Dive Brief:
- California lawmakers approved a sweeping energy package at the end of the legislative session that does not include funding to continue two grid reliability programs, including a virtual power plant advocates believe is the largest in the world.
- Earlier this year, the state faced a $12 billion budget shortfall, and the two programs were in limbo for months as legislators negotiated down to the wire. The bills awaiting Gov. Gavin Newsom’s signature after the session closed Saturday include proposals aimed at bringing down energy costs, expanding the Western grid and codifying virtual power plants in longterm planning.
- Advocates say gutting the Demand Side Grid Support and Distributed Electricity Backup Assets programs threatens to undermine the state’s progress toward a more resilient grid that can respond to system stress by calling on batteries, electric vehicles, rooftop solar panels, smart thermostats and other energy resources that are increasingly common in homes, businesses and institutions.
Dive Insight:
Legislators created DSGS and DEBA in 2022 to try to improve reliability and avoid blackouts during emergencies. At one time, they were slated to receive nearly a billion dollars in state funds.
Kate Unger, senior policy advisor for the California Solar and Storage Association, said the DSGS program alone has more than one gigawatt of enrolled capacity, of which about 750 MW is batteries. The program is run by the California Energy Commission and offers customers, utilities and/or aggregators compensation in exchange for allowing their resources to be dispatched at times of grid stress.
A test event in July saw more than 500 MW of battery energy dispatched to the grid for two hours.
“I think we’re at a point now where I can actually see the program come to a grinding halt,” said Unger. “There appears to be a risk that DSGS providers and customers could participate in 2026 and not get paid.”
A study by The Brattle Group, commissioned by Sunrun and Tesla Energy, both of which participate in the DSGS program, concluded that the taxpayer-funded virtual power plant could reduce the need for gas peaker plants and has the potential to save ratepayers $206 million between 2025 and 2028.
After several rounds of appropriations and clawbacks, the programs had been expected to receive more than $400 million through at least 2028, funded primarily from California’s Greenhouse Gas Reduction Fund, which is funded by its cap and trade program.
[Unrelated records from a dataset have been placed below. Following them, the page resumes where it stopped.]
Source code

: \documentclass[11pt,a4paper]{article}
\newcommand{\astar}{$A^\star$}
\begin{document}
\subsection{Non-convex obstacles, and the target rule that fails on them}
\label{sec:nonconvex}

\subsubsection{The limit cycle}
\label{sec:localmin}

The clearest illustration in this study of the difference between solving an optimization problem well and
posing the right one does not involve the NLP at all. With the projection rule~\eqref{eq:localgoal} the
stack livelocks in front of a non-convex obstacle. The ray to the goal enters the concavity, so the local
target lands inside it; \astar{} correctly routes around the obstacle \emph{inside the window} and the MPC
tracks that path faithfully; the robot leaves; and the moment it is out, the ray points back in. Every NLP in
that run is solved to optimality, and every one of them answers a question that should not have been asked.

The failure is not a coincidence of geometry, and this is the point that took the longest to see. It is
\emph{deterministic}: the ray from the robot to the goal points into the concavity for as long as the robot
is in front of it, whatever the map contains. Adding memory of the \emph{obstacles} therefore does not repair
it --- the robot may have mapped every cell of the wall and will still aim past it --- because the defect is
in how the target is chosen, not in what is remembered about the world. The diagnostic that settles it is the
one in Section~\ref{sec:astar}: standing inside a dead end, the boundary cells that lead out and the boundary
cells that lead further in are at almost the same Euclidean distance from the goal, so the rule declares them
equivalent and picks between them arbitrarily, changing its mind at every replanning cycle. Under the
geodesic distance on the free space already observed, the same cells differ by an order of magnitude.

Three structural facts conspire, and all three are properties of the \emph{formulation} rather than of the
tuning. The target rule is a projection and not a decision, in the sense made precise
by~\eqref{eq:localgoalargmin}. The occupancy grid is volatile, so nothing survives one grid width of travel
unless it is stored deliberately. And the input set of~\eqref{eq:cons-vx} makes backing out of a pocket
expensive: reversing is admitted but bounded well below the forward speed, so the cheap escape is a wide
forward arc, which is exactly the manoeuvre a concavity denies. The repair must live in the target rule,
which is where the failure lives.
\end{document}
Their fate, however, rested on the reauthorization of the cap and trade program, which was the centerpiece of a sprawling energy package that Newsom pushed through. The legislature passed a bill reauthorizing cap and trade and rebranding it as “cap and invest,” but without the grid reliability funding.
Edson Perez, senior principal at Advanced Energy United, expressed disappointment that the programs seemed to have been left on the cutting room floor amid intense negotiations and budget constraints.
“It just went into the black box of negotiations,” he said. “It is a huge missed opportunity.”
Perez said overall, reauthorizing cap and trade was a “great achievement” and he expressed hope that legislators would find another way to fund the grid reliability programs early next year.
“The Governor is steadfast in his commitment to building a more reliable, affordable, clean and safe power grid that can serve the evolving needs of millions of Californians in a hotter, drier climate,” a spokesperson for Newsom wrote in an email. “The reality is that California has rapidly deployed thousands of new megawatts in recent years meaning our grid is more resilient than it’s ever been.”